I agree with you completely, Chris. I originally wrote this blog post from the academic perspective, where we love to come up with new stuff from scratch and then never go anywhere with it because adding all of the rest of the stuff is hard and/or boring. In that case, having a whole ecosystem available and ready to go can make a huge difference.

The opposite perspective, as you mention, is one where you've already invested a lot of time and energy into an existing monitoring system and prefer something that can be easily integrated into that. Don't worry -- we're definitely thinking about that side of it too :)

You'll notice that each of the five components I mention are implemented as completely separate pieces of software.
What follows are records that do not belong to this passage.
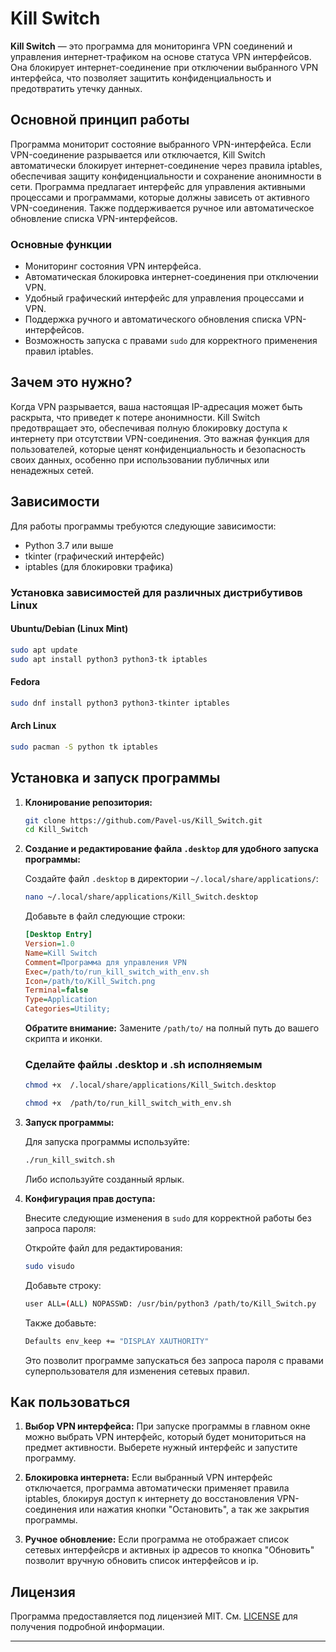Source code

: # Kill Switch

**Kill Switch** — это программа для мониторинга VPN соединений и управления интернет-трафиком на основе статуса VPN интерфейсов. Она блокирует интернет-соединение при отключении выбранного VPN интерфейса, что позволяет защитить конфиденциальность и предотвратить утечку данных.

## Основной принцип работы

Программа мониторит состояние выбранного VPN-интерфейса. Если VPN-соединение разрывается или отключается, Kill Switch автоматически блокирует интернет-соединение через правила iptables, обеспечивая защиту конфиденциальности и сохранение анонимности в сети. Программа предлагает интерфейс для управления активными процессами и программами, которые должны зависеть от активного VPN-соединения. Также поддерживается ручное или автоматическое обновление списка VPN-интерфейсов.

### Основные функции

- Мониторинг состояния VPN интерфейса.
- Автоматическая блокировка интернет-соединения при отключении VPN.
- Удобный графический интерфейс для управления процессами и VPN.
- Поддержка ручного и автоматического обновления списка VPN-интерфейсов.
- Возможность запуска с правами `sudo` для корректного применения правил iptables.

## Зачем это нужно?

Когда VPN разрывается, ваша настоящая IP-адресация может быть раскрыта, что приведет к потере анонимности. Kill Switch предотвращает это, обеспечивая полную блокировку доступа к интернету при отсутствии VPN-соединения. Это важная функция для пользователей, которые ценят конфиденциальность и безопасность своих данных, особенно при использовании публичных или ненадежных сетей.

## Зависимости

Для работы программы требуются следующие зависимости:

- Python 3.7 или выше
- tkinter (графический интерфейс)
- iptables (для блокировки трафика)

### Установка зависимостей для различных дистрибутивов Linux

#### Ubuntu/Debian (Linux Mint)

```bash
sudo apt update
sudo apt install python3 python3-tk iptables
```

#### Fedora

```bash
sudo dnf install python3 python3-tkinter iptables
```

#### Arch Linux

```bash
sudo pacman -S python tk iptables
```

## Установка и запуск программы

1. **Клонирование репозитория:**

   ```bash
   git clone https://github.com/Pavel-us/Kill_Switch.git
   cd Kill_Switch
   ```

2. **Создание и редактирование файла `.desktop` для удобного запуска программы:**

   Создайте файл `.desktop` в директории `~/.local/share/applications/`:

   ```bash
   nano ~/.local/share/applications/Kill_Switch.desktop
   ```

   Добавьте в файл следующие строки:

   ```ini
   [Desktop Entry]
   Version=1.0
   Name=Kill Switch
   Comment=Программа для управления VPN
   Exec=/path/to/run_kill_switch_with_env.sh
   Icon=/path/to/Kill_Switch.png
   Terminal=false
   Type=Application
   Categories=Utility;
   ```

    **Обратите внимание:** Замените `/path/to/` на полный путь до вашего скрипта и иконки.

   ### Сделайте файлы .desktop и .sh исполняемым

   ```bash
   chmod +x  /.local/share/applications/Kill_Switch.desktop
   ```

   ```bash
   chmod +x  /path/to/run_kill_switch_with_env.sh
   ```

3. **Запуск программы:**

   Для запуска программы используйте:

   ```bash
   ./run_kill_switch.sh
   ```

   Либо используйте созданный ярлык.

4. **Конфигурация прав доступа:**

   Внесите следующие изменения в `sudo` для корректной работы без запроса пароля:

   Откройте файл для редактирования:

   ```bash
   sudo visudo
   ```

   Добавьте строку:

   ```bash
   user ALL=(ALL) NOPASSWD: /usr/bin/python3 /path/to/Kill_Switch.py
   ```

   Также добавьте:

   ```bash
   Defaults env_keep += "DISPLAY XAUTHORITY"
   ```

   Это позволит программе запускаться без запроса пароля с правами суперпользователя для изменения сетевых правил.

## Как пользоваться

1. **Выбор VPN интерфейса:**
   При запуске программы в главном окне можно выбрать VPN интерфейс, который будет мониториться на предмет активности. Выберете нужный интерфейс и запустите программу.

2. **Блокировка интернета:**
   Если выбранный VPN интерфейс отключается, программа автоматически применяет правила iptables, блокируя доступ к интернету до восстановления VPN-соединения или нажатия кнопки "Остановить", а так же закрытия программы.

3. **Ручное обновление:**
   Если программа не отображает список сетевых интерфейсрв и активных ip адресов то кнопка "Обновить" позволит вручную обновить список интерфейсов и ip.

## Лицензия

Программа предоставляется под лицензией MIT. См. [LICENSE](./LICENSE) для получения подробной информации.

---
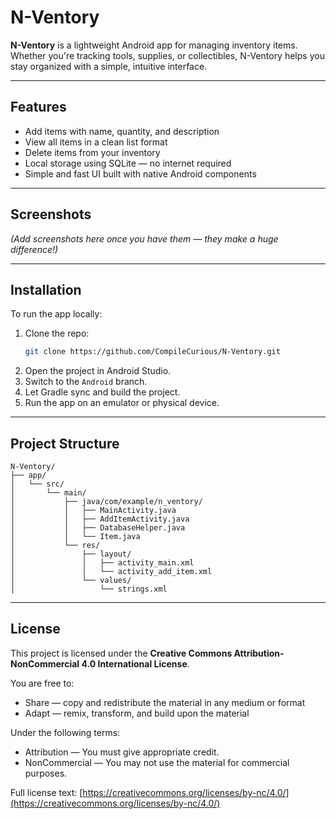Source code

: # N-Ventory

**N-Ventory** is a lightweight Android app for managing inventory items. Whether you're tracking tools, supplies, or collectibles, N-Ventory helps you stay organized with a simple, intuitive interface.

---

## Features

- Add items with name, quantity, and description  
- View all items in a clean list format  
- Delete items from your inventory  
- Local storage using SQLite — no internet required  
- Simple and fast UI built with native Android components

---

## Screenshots

*(Add screenshots here once you have them — they make a huge difference!)*

---

## Installation

To run the app locally:

1. Clone the repo:
   ```bash
   git clone https://github.com/CompileCurious/N-Ventory.git
   ```
2. Open the project in Android Studio.
3. Switch to the `Android` branch.
4. Let Gradle sync and build the project.
5. Run the app on an emulator or physical device.

---

## Project Structure

```
N-Ventory/
├── app/
│   └── src/
│       └── main/
│           ├── java/com/example/n_ventory/
│           │   ├── MainActivity.java
│           │   ├── AddItemActivity.java
│           │   ├── DatabaseHelper.java
│           │   └── Item.java
│           └── res/
│               ├── layout/
│               │   ├── activity_main.xml
│               │   └── activity_add_item.xml
│               └── values/
│                   └── strings.xml
```

---


## License

This project is licensed under the **Creative Commons Attribution-NonCommercial 4.0 International License**.

You are free to:
- Share — copy and redistribute the material in any medium or format
- Adapt — remix, transform, and build upon the material

Under the following terms:
- Attribution — You must give appropriate credit.
- NonCommercial — You may not use the material for commercial purposes.

Full license text: [https://creativecommons.org/licenses/by-nc/4.0/](https://creativecommons.org/licenses/by-nc/4.0/)
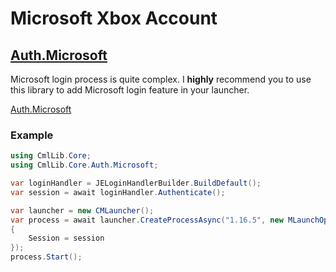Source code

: # Microsoft Xbox Account

## [Auth.Microsoft](../../auth.microsoft/cmllib.core.auth.microsoft/ "mention")

Microsoft login process is quite complex. I **highly** recommend you to use this library to add Microsoft login feature in your launcher.

[Auth.Microsoft](../../auth.microsoft/cmllib.core.auth.microsoft/ "mention")

### **Example**

```csharp
using CmlLib.Core;
using CmlLib.Core.Auth.Microsoft;

var loginHandler = JELoginHandlerBuilder.BuildDefault();
var session = await loginHandler.Authenticate();

var launcher = new CMLauncher();
var process = await launcher.CreateProcessAsync("1.16.5", new MLaunchOption()
{
    Session = session
});
process.Start();
```
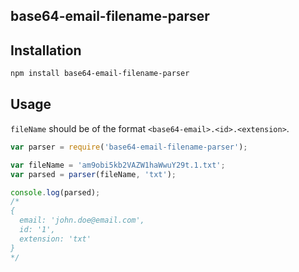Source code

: base64-email-filename-parser
----------------------------

## Installation

```sh
npm install base64-email-filename-parser
```

## Usage

`fileName` should be of the format `<base64-email>.<id>.<extension>`.

```js
var parser = require('base64-email-filename-parser');

var fileName = 'am9obi5kb2VAZW1haWwuY29t.1.txt';
var parsed = parser(fileName, 'txt');

console.log(parsed);
/*
{
  email: 'john.doe@email.com',
  id: '1',
  extension: 'txt'
}
*/
```
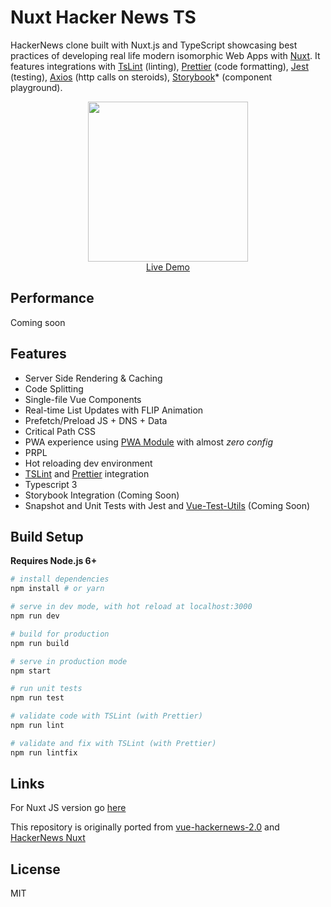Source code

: # Nuxt Hacker News TS

HackerNews clone built with Nuxt.js and TypeScript showcasing best practices of developing real life modern  isomorphic Web Apps with [Nuxt](https://github.com/nuxt/nuxt.js). It features integrations with [TsLint](https://palantir.github.io/tslint/) (linting), [Prettier](https://prettier.io/) (code formatting), [Jest](https://jestjs.io/) (testing), [Axios](https://github.com/nuxt-community/axios-module) (http calls on steroids), [Storybook](https://storybook.js.org/)* (component playground).

<p align="center">
  <a href="https://codesandbox.io/s/github/nuxt-community/hackernews-nuxt-ts" target="_blank">
    <img src="https://user-images.githubusercontent.com/5158436/27347011-428833aa-5604-11e7-9f43-a12e576e9b18.png" width="256px"
    ><br>
    Live Demo
  </a>
</p>

## Performance

Coming soon

## Features

- Server Side Rendering & Caching
- Code Splitting
- Single-file Vue Components
- Real-time List Updates with FLIP Animation
- Prefetch/Preload JS + DNS + Data
- Critical Path CSS
- PWA experience using [PWA Module](https://github.com/nuxt-community/pwa-module) with almost _zero config_
- PRPL
- Hot reloading dev environment
- [TSLint](https://palantir.github.io/tslint/) and [Prettier](https://prettier.io/) integration
- Typescript 3
- Storybook Integration (Coming Soon)
- Snapshot and Unit Tests with Jest and [Vue-Test-Utils](https://vue-test-utils.vuejs.org/)  (Coming Soon)

## Build Setup

**Requires Node.js 6+**

```bash
# install dependencies
npm install # or yarn

# serve in dev mode, with hot reload at localhost:3000
npm run dev

# build for production
npm run build

# serve in production mode
npm start

# run unit tests
npm run test

# validate code with TSLint (with Prettier)
npm run lint

# validate and fix with TSLint (with Prettier)
npm run lintfix

```

## Links
For Nuxt JS version go [here](https://github.com/nuxt/hackernews)


This repository is originally ported from [vue-hackernews-2.0](https://github.com/vuejs/vue-hackernews-2.0) and [HackerNews Nuxt](https://github.com/nuxt/hackernews)

## License

MIT

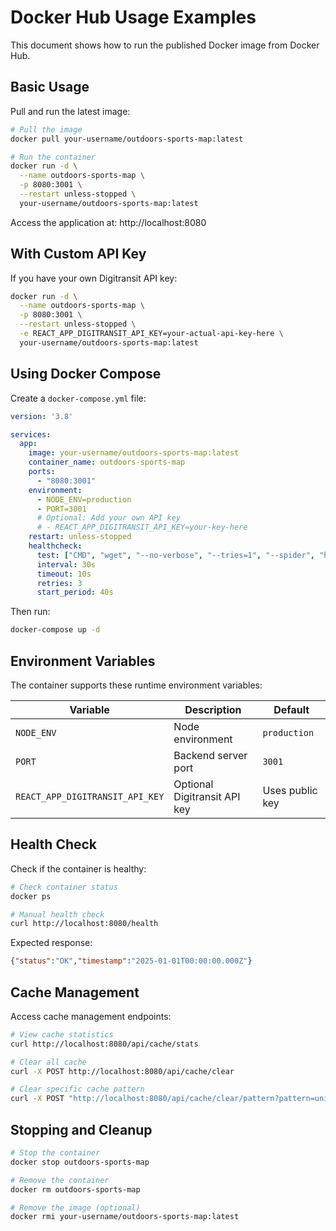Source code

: # Docker Hub Usage Examples

This document shows how to run the published Docker image from Docker Hub.

## Basic Usage

Pull and run the latest image:
```bash
# Pull the image
docker pull your-username/outdoors-sports-map:latest

# Run the container
docker run -d \
  --name outdoors-sports-map \
  -p 8080:3001 \
  --restart unless-stopped \
  your-username/outdoors-sports-map:latest
```

Access the application at: http://localhost:8080

## With Custom API Key

If you have your own Digitransit API key:
```bash
docker run -d \
  --name outdoors-sports-map \
  -p 8080:3001 \
  --restart unless-stopped \
  -e REACT_APP_DIGITRANSIT_API_KEY=your-actual-api-key-here \
  your-username/outdoors-sports-map:latest
```

## Using Docker Compose

Create a `docker-compose.yml` file:
```yaml
version: '3.8'

services:
  app:
    image: your-username/outdoors-sports-map:latest
    container_name: outdoors-sports-map
    ports:
      - "8080:3001"
    environment:
      - NODE_ENV=production
      - PORT=3001
      # Optional: Add your own API key
      # - REACT_APP_DIGITRANSIT_API_KEY=your-key-here
    restart: unless-stopped
    healthcheck:
      test: ["CMD", "wget", "--no-verbose", "--tries=1", "--spider", "http://localhost:3001/health"]
      interval: 30s
      timeout: 10s
      retries: 3
      start_period: 40s
```

Then run:
```bash
docker-compose up -d
```

## Environment Variables

The container supports these runtime environment variables:

| Variable | Description | Default |
|----------|-------------|---------|
| `NODE_ENV` | Node environment | `production` |
| `PORT` | Backend server port | `3001` |
| `REACT_APP_DIGITRANSIT_API_KEY` | Optional Digitransit API key | Uses public key |

## Health Check

Check if the container is healthy:
```bash
# Check container status
docker ps

# Manual health check
curl http://localhost:8080/health
```

Expected response:
```json
{"status":"OK","timestamp":"2025-01-01T00:00:00.000Z"}
```

## Cache Management

Access cache management endpoints:
```bash
# View cache statistics
curl http://localhost:8080/api/cache/stats

# Clear all cache
curl -X POST http://localhost:8080/api/cache/clear

# Clear specific cache pattern
curl -X POST "http://localhost:8080/api/cache/clear/pattern?pattern=unit"
```

## Stopping and Cleanup

```bash
# Stop the container
docker stop outdoors-sports-map

# Remove the container
docker rm outdoors-sports-map

# Remove the image (optional)
docker rmi your-username/outdoors-sports-map:latest
```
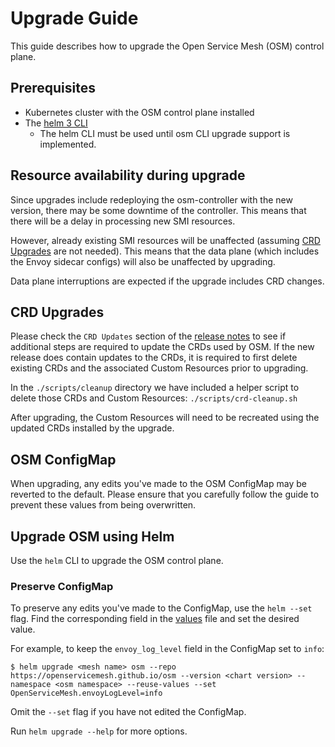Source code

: # Upgrade Guide

This guide describes how to upgrade the Open Service Mesh (OSM) control plane.

## Prerequisites
- Kubernetes cluster with the OSM control plane installed
- The [helm 3 CLI](https://helm.sh/docs/intro/install/) 
  - The helm CLI must be used until osm CLI upgrade support is implemented.

## Resource availability during upgrade
Since upgrades include redeploying the osm-controller with the new version, there may be some downtime of the controller. This means that there will be a delay in processing new SMI resources. 

However, already existing SMI resources will be unaffected (assuming [CRD Upgrades](#CRD-Upgrades) are not needed). This means that the data plane (which includes the Envoy sidecar configs) will also be unaffected by upgrading. 

Data plane interruptions are expected if the upgrade includes CRD changes.

## CRD Upgrades
Please check the `CRD Updates` section of the [release notes](https://github.com/openservicemesh/osm/releases) to see if additional steps are required to update the CRDs used by OSM. If the new release does contain updates to the CRDs, it is required to first delete existing CRDs and the associated Custom Resources prior to upgrading.

In the `./scripts/cleanup` directory we have included a helper script to delete those CRDs and Custom Resources: `./scripts/crd-cleanup.sh`

After upgrading, the Custom Resources will need to be recreated using the updated CRDs installed by the upgrade.

## OSM ConfigMap
When upgrading, any edits you've made to the OSM ConfigMap may be reverted to the default. Please ensure that you carefully follow the guide to prevent these values from being overwritten.

## Upgrade OSM using Helm
Use the `helm` CLI to upgrade the OSM control plane.

### Preserve ConfigMap
To preserve any edits you've made to the ConfigMap, use the `helm --set` flag. Find the corresponding field in the [values](https://github.com/openservicemesh/osm/blob/main/charts/osm/values.yaml) file and set the desired value.

For example, to keep the `envoy_log_level` field in the ConfigMap set to `info`:

```console
$ helm upgrade <mesh name> osm --repo https://openservicemesh.github.io/osm --version <chart version> --namespace <osm namespace> --reuse-values --set OpenServiceMesh.envoyLogLevel=info
```
Omit the `--set` flag if you have not edited the ConfigMap.

Run `helm upgrade --help` for more options.
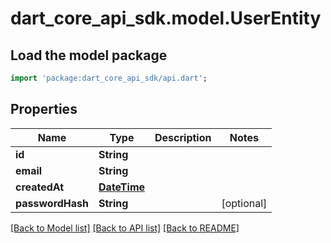 # dart_core_api_sdk.model.UserEntity

## Load the model package
```dart
import 'package:dart_core_api_sdk/api.dart';
```

## Properties
Name | Type | Description | Notes
------------ | ------------- | ------------- | -------------
**id** | **String** |  | 
**email** | **String** |  | 
**createdAt** | [**DateTime**](DateTime.md) |  | 
**passwordHash** | **String** |  | [optional] 

[[Back to Model list]](../README.md#documentation-for-models) [[Back to API list]](../README.md#documentation-for-api-endpoints) [[Back to README]](../README.md)


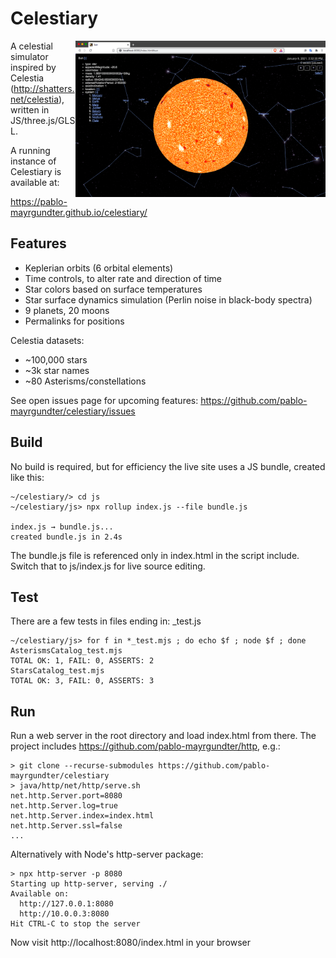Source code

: # Celestiary
<img src="screens/ss-Dec-5-2020.png" width="400" style="float: right;"/>

A celestial simulator inspired by Celestia
(http://shatters.net/celestia), written in JS/three.js/GLSL.

A running instance of Celestiary is available at:

https://pablo-mayrgundter.github.io/celestiary/


## Features
- Keplerian orbits (6 orbital elements)
- Time controls, to alter rate and direction of time
- Star colors based on surface temperatures
- Star surface dynamics simulation (Perlin noise in black-body spectra)
- 9 planets, 20 moons
- Permalinks for positions

Celestia datasets:
- ~100,000 stars
- ~3k star names
- ~80 Asterisms/constellations

See open issues page for upcoming features: https://github.com/pablo-mayrgundter/celestiary/issues 

## Build

No build is required, but for efficiency the live site uses a JS bundle, created like this:

```
~/celestiary/> cd js
~/celestiary/js> npx rollup index.js --file bundle.js

index.js → bundle.js...
created bundle.js in 2.4s
```

The bundle.js file is referenced only in index.html in the script include.  Switch that to js/index.js for live source editing.

## Test

There are a few tests in files ending in: _test.js
```
~/celestiary/js> for f in *_test.mjs ; do echo $f ; node $f ; done
AsterismsCatalog_test.mjs
TOTAL OK: 1, FAIL: 0, ASSERTS: 2
StarsCatalog_test.mjs
TOTAL OK: 3, FAIL: 0, ASSERTS: 3
```

## Run

Run a web server in the root directory and load index.html from there.
The project includes https://github.com/pablo-mayrgundter/http, e.g.:

```
> git clone --recurse-submodules https://github.com/pablo-mayrgundter/celestiary
> java/http/net/http/serve.sh
net.http.Server.port=8080
net.http.Server.log=true
net.http.Server.index=index.html
net.http.Server.ssl=false
...
```
Alternatively with Node's http-server package:
```
> npx http-server -p 8080
Starting up http-server, serving ./
Available on:
  http://127.0.0.1:8080
  http://10.0.0.3:8080
Hit CTRL-C to stop the server
```

Now visit http://localhost:8080/index.html in your browser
This is to support the idea that you mention of being able to pick and choose which parts you need to complete your own ecosystem.

If you just want, for instance, the AMP measurements but want to retain the rest of your monitoring system, then the ampsave library will provide a standard interface that you can use to link the two components without having to take on our whole ecosystem. Write a little bit of wrapping code to convert the AMP results into the format expected by your storage backend and you're done! The same theory applies to most of the other cross-component communications: NNTSC provides a client library that can be used to query the database without needing ampy, ampy returns basic JSON objects that are basically self-documenting and can be easily parsed, etc.

Thanks for your interest in my post and I hope this reply reassures you that we're not going too far down the wrong track!